A manually-trainable robotic arm is a mechanical appendage resembling a human forelimb that does not require any middleware for interfacing between the user and arm.

For this kind of an arm, we physically move the arm to whatever position(s) we need it to be at, by pushing and pulling the arm and not a controller device while the arm is recording and when prompted, the arm plays back the movements as closely as possible, repeatedly. For the purpose of this project, we will be using an IMU named ‘MPU6050’ to record the rotational positions of the armatures that comprise the arm to a data-structure that we will then use to replay the stored movements. We will use a mathematical/logical function to convert the rotational position vectors stored in the data-structure to simple angular values between 0 degrees and 180 degrees that can be accepted by the servos which will act as the joints of the arm. PROBLEM STATEMENTS To create a robotic mechanism that can be easily configured to repeat a set of movements without the need for user to understand complex mathematical and electrical principles. The task is: Record all movements of the arm, caused by the human operator moving the arm manually and then playback the recorded movements within an acceptable range of accuracy. OBJECTIVES The objective of this project is to construct a basic, low-cost robotic arm that can record its movements and then play back the recorded move sets. The mechanism uses an MPU6050 IMU with 3-axis gyroscope and accelerometer to record the orientation of the arm and a series of SG90 servos to power the arm and actually move the joints during move-set playback. An Arduino Uno R3 with will be used as the brains of the mechanism to manage and operate all the mentioned modules.

CHAPTER 2: METHODOLOGY

Our system will consist of three modules: The Arduino itself An MPU6050 IMU with a 3-Axis Gyroscope A set of SG90 servomotors, every axis of rotation will have at least one servo attached to provide rotational movement along that particular axis. The system will operate in two mode: Recording Mode: Here, the system will record the orientation of the arm, sampling every 500milliseconds and store the data in an array. There will be a distinct array for every single Playback Mode: Here, the system will start at an index value of 0 and pass the values stored into the servo, after passing the stored values through a processing filter. To select whether the system will record or playback movements, we will use a selector switch attached to Arduino.

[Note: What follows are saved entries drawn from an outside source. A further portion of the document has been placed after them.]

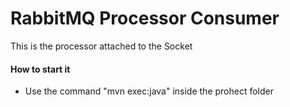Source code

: # RabbitMQ Processor Consumer

This is the processor attached to the Socket

#### How to start it
* Use the command "mvn exec:java" inside the prohect folder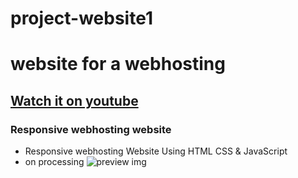 # project-website1
# website for a webhosting  
## [Watch it on youtube](https://youtu.be/QPxYdbbCjhQ)
### Responsive webhosting website 

- Responsive webhosting Website Using HTML CSS & JavaScript
- on processing
![preview img](https://www.trio.dev/hubfs/back-end-developer-job-description.webp)
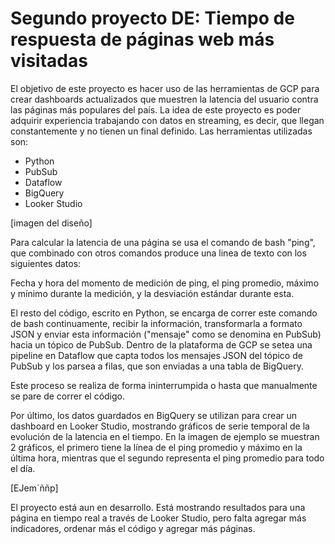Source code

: # Segundo proyecto DE: Tiempo de respuesta de páginas web más visitadas

El objetivo de este proyecto es hacer uso de las herramientas de GCP para crear dashboards actualizados que muestren la latencia del usuario contra las páginas más populares del país. La idea de este proyecto es poder adquirir experiencia trabajando con datos en streaming, es decir, que llegan constantemente y no tienen un final definido. Las herramientas utilizadas son:

-  Python
-  PubSub
-  Dataflow
-  BigQuery
-  Looker Studio

[imagen del diseño]

Para calcular la latencia de una página se usa el comando de bash "ping", que combinado con otros comandos produce una linea de texto con los siguientes datos:

Fecha y hora del momento de medición de ping, el ping promedio, máximo y mínimo durante la medición, y la desviación estándar durante esta.

El resto del código, escrito en Python, se encarga de correr este comando de bash continuamente, recibir la información, transformarla a formato JSON y enviar esta información ("mensaje" como se denomina en PubSub) hacia un tópico de PubSub.
Dentro de la plataforma de GCP se setea una pipeline en Dataflow que capta todos los mensajes JSON del tópico de PubSub y los parsea a filas, que son enviadas a una tabla de BigQuery.

Este proceso se realiza de forma ininterrumpida o hasta que manualmente se pare de correr el código.

Por último, los datos guardados en BigQuery se utilizan para crear un dashboard en Looker Studio, mostrando gráficos de serie temporal de la evolución de la latencia en el tiempo. En la imagen de ejemplo se muestran 2 gráficos, el primero tiene la línea de el ping promedio y máximo en la última hora, mientras que el segundo representa el ping promedio para todo el día.

[EJem´ññp]

El proyecto está aun en desarrollo. Está mostrando resultados para una página en tiempo real a través de Looker Studio, pero falta agregar más indicadores, ordenar más el código y agregar más páginas.
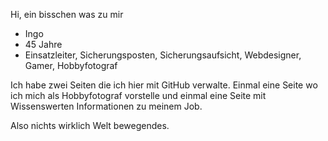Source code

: Hi,
ein bisschen was zu mir

- Ingo
- 45 Jahre
- Einsatzleiter, Sicherungsposten, Sicherungsaufsicht, Webdesigner, Gamer, Hobbyfotograf

Ich habe zwei Seiten die ich hier mit GitHub verwalte.
Einmal eine Seite wo ich mich als Hobbyfotograf vorstelle
und einmal eine Seite mit Wissenswerten Informationen zu meinem Job.

Also nichts wirklich Welt bewegendes. 
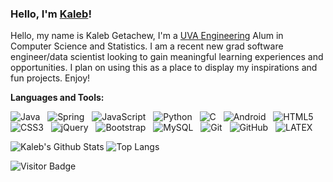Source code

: ### Hello, I'm [Kaleb](https://kgetachew.github.io/kaleb.github.io/)!


Hello, my name is Kaleb Getachew, I'm a [UVA Engineering](https://engineering.virginia.edu/) Alum in Computer Science and Statistics. I am a recent new grad software engineer/data scientist looking to gain meaningful learning experiences and opportunities. I plan on using this as a place to display my inspirations and fun projects. Enjoy!

**Languages and Tools:** 

![Java](https://img.shields.io/badge/-Java-black?logo=java&style=social)&nbsp;&nbsp;
![Spring](https://img.shields.io/badge/-Spring%20Framework-black?logo=spring&style=social)&nbsp;&nbsp;
![JavaScript](https://img.shields.io/badge/-JavaScript-black?logo=javascript&style=social)&nbsp;&nbsp;
![Python](https://img.shields.io/badge/-Python-black?logo=Python&style=social)&nbsp;&nbsp;
![C](https://img.shields.io/badge/-C-black?logo=c&style=social)&nbsp;&nbsp;
![Android](https://img.shields.io/badge/-Android-black?logo=android&style=social)&nbsp;&nbsp;
![HTML5](https://img.shields.io/badge/-HTML5-black?logo=html5&style=social)&nbsp;&nbsp;
![CSS3](https://img.shields.io/badge/-CSS3-black?logo=css3&style=social)&nbsp;&nbsp;
![jQuery](https://img.shields.io/badge/-jQuery-black?logo=jquery&style=social)&nbsp;&nbsp;
![Bootstrap](https://img.shields.io/badge/-Bootstrap-black?logo=bootstrap&style=social)&nbsp;&nbsp;
![MySQL](https://img.shields.io/badge/-MySQL-black?logo=mysql&style=social)&nbsp;&nbsp;
![Git](https://img.shields.io/badge/-Git-black?logo=git&style=social)&nbsp;&nbsp;
![GitHub](https://img.shields.io/badge/-GitHub-black?logo=github&style=social)&nbsp;&nbsp;
![LATEX](https://img.shields.io/badge/-LATEX-black?logo=latex&style=social)&nbsp;&nbsp;

![Kaleb's Github Stats](https://github-readme-stats.vercel.app/api?username=kgetachew&count_private=true&show_icons=true&include_all_commits=true)
![Top Langs](https://github-readme-stats.vercel.app/api/top-langs/?username=kgetachew&hide=TeX&layout=compact)

![Visitor Badge](https://visitor-badge.laobi.icu/badge?page_id=kgetachew.kgetachew)
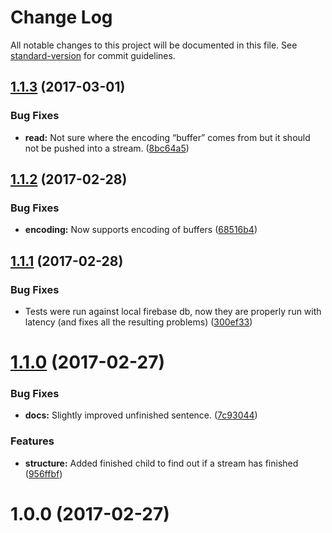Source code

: # Change Log

All notable changes to this project will be documented in this file. See [standard-version](https://github.com/conventional-changelog/standard-version) for commit guidelines.

<a name="1.1.3"></a>
## [1.1.3](https://github.com/martinheidegger/firebase-stream/compare/v1.1.2...v1.1.3) (2017-03-01)


### Bug Fixes

* **read:** Not sure where the encoding “buffer” comes from but it should not be pushed into a stream. ([8bc64a5](https://github.com/martinheidegger/firebase-stream/commit/8bc64a5))



<a name="1.1.2"></a>
## [1.1.2](https://github.com/martinheidegger/firebase-stream/compare/v1.1.1...v1.1.2) (2017-02-28)


### Bug Fixes

* **encoding:** Now supports encoding of buffers ([68516b4](https://github.com/martinheidegger/firebase-stream/commit/68516b4))



<a name="1.1.1"></a>
## [1.1.1](https://github.com/martinheidegger/firebase-stream/compare/v1.1.0...v1.1.1) (2017-02-28)


### Bug Fixes

* Tests were run against local firebase db, now they are properly run with latency (and fixes all the resulting problems) ([300ef33](https://github.com/martinheidegger/firebase-stream/commit/300ef33))



<a name="1.1.0"></a>
# [1.1.0](https://github.com/martinheidegger/firebase-stream/compare/v1.0.0...v1.1.0) (2017-02-27)


### Bug Fixes

* **docs:** Slightly improved unfinished sentence. ([7c93044](https://github.com/martinheidegger/firebase-stream/commit/7c93044))


### Features

* **structure:** Added finished child to find out if a stream has finished ([956ffbf](https://github.com/martinheidegger/firebase-stream/commit/956ffbf))



<a name="1.0.0"></a>
# 1.0.0 (2017-02-27)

2.1 PROPOSED METHOD Pressing the record button will tell the Arduino to go into Recording Mode. The Arduino will then detach the servos from their respective GPIO pins. The user will physically move the arm, carrying out the movements and vector paths the arm will need to follow. The sampling rate will be 2Hz i.e, once every 500 miliseconds. The readings from the IMU will be stored in two separate arrays: one for Z-axis values and one for Y-axis values. Opening the record button and then closing the playback button will tell the Arduino to go into Playback Mode. All the servos will be sent to the calibration position (90 degrees in this case). The system will start to read the array values sequentially: First Z[i], then Y[i] for all values of i, such that:

	i ∈ [0, posrec] | posrec = highest known value of i while recording movements.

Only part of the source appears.